FARMERS were one of the few groups to have experienced an improvement in their financial wellbeing since the onset of COVID-19, new ANZ research shows.
The ANZ Roy Morgan Financial Wellbeing Indicator found that in the five-months to August 2020, the financial wellbeing of farmers and farm managers improved 4.3 per cent, from 60.2 to 62.8 (as a score out of 100), compared to the national average which declined 6.4pc, from 60.7 to 56.8.
The report also found that regional Australians experienced a much smaller decline (0.7pc) in their ability to meet financial commitments, compared to a decline of 8.6pc experienced by those living in capital cities.
ANZ’s Head of Agri Insights, Michael Whitehead, said there were numerous reasons for the improvements to farmers’ financial wellbeing this year, many of which were unrelated to COVID-19.
“Now that the drought has broken, farmers are not only enjoying more reliable crops, they have more grass for cattle and sheep, which means feed costs are also way down,” he said.
“At the same time, prices for a number of agri commodities are at record highs, driven by an increase in demand for cattle, sheep and dairy which can be partially attributed to panic buying during COVID-19, as well as strong export demand.”
Other insights from the ANZ Roy Morgan Financial Indicator include, in the five months to Aug 2020:
- The number of farmers who described themselves as “Struggling” dropped by more than seven percentage points (from 12.8pc to 5.0pc), while the number of those who describe themselves as “Doing OK” increased by 12 percentage points (from 46.6pc to 58.7pc)
- Farmers improved their savings buffer, increasing the amount of income held in savings from 8.2 months to 9.3 months. The number of farmers who said they’d cut down their spending increased by more than six percentage points (from 64.4% to 70.7pc)

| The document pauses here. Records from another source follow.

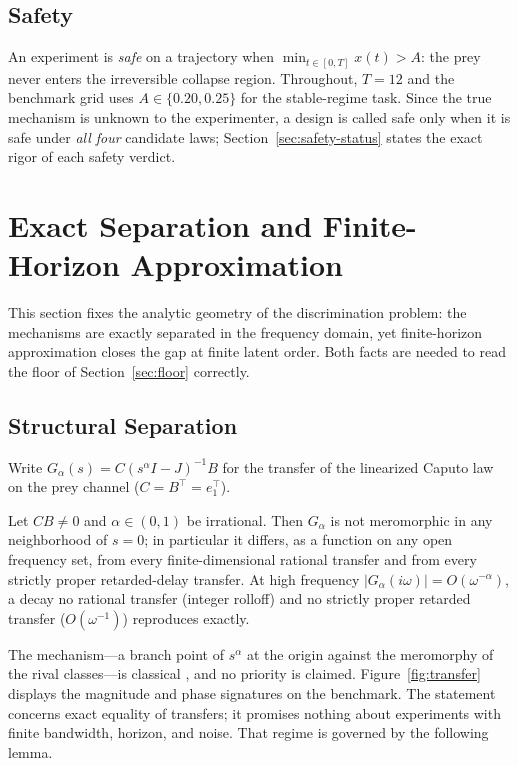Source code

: \documentclass[mathematics,article,accept,pdftex,moreauthors]{Definitions/mdpi}
\begin{document}
\subsection{Safety}

An experiment is \emph{safe} on a trajectory when $\min_{t\in[0,T]}x(t)>A$: the prey never enters the irreversible collapse region. Throughout, $T=12$ and the benchmark grid uses $A\in\{0.20,0.25\}$ for the stable-regime task. Since the true mechanism is unknown to the experimenter, a design is called safe only when it is safe under \emph{all four} candidate laws; Section~\ref{sec:safety-status} states the exact rigor of each safety verdict.

\section{Exact Separation and Finite-Horizon Approximation}
\label{sec:sep}

This section fixes the analytic geometry of the discrimination problem: the mechanisms are exactly separated in the frequency domain, yet finite-horizon approximation closes the gap at finite latent order. Both facts are needed to read the floor of Section~\ref{sec:floor} correctly.

\subsection{Structural Separation}

Write $G_{\alpha}(s)=C\left(s^{\alpha}I-J\right)^{-1}B$ for the transfer of the linearized Caputo law on the prey channel ($C=B^{\top}=e_{1}^{\top}$).

\begin{Theorem}
\label{thm:sep}
Let $CB\neq0$ and $\alpha\in(0,1)$ be irrational. Then $G_{\alpha}$ is not meromorphic in any neighborhood of $s=0$; in particular it differs, as a function on any open frequency set, from every finite-dimensional rational transfer and from every strictly proper retarded-delay transfer. At high frequency $|G_{\alpha}(i\omega)|=O(\omega^{-\alpha})$, a decay no rational transfer (integer rolloff) and no strictly proper retarded transfer ($O(\omega^{-1})$) reproduces exactly.
\end{Theorem}

The mechanism---a branch point of $s^{\alpha}$ at the origin against the meromorphy of the rival classes---is classical \cite{Matignon1996,Petras2011}, and no priority is claimed. Figure~\ref{fig:transfer} displays the magnitude and phase signatures on the benchmark. The statement concerns exact equality of transfers; it promises nothing about experiments with finite bandwidth, horizon, and noise. That regime is governed by the following lemma.
\end{document}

- Attitudes towards money were also more conservative, with the proportion of farmers saying they’d prefer to invest in something with a safe return increasing 10 percentage points (up from 71.9pc to 81.6pc), and the number saying they’d like to be well insured increasing from 64.4pc to 77.1pc.
The ANZ Roy Morgan Financial Wellbeing Indicator is based on the Roy Morgan Single Source survey of 50,000 Australians annually that assesses financial behaviours as well as the psychological, social and economic factors that contribute to financial wellbeing. ANZ releases the Indicator quarterly.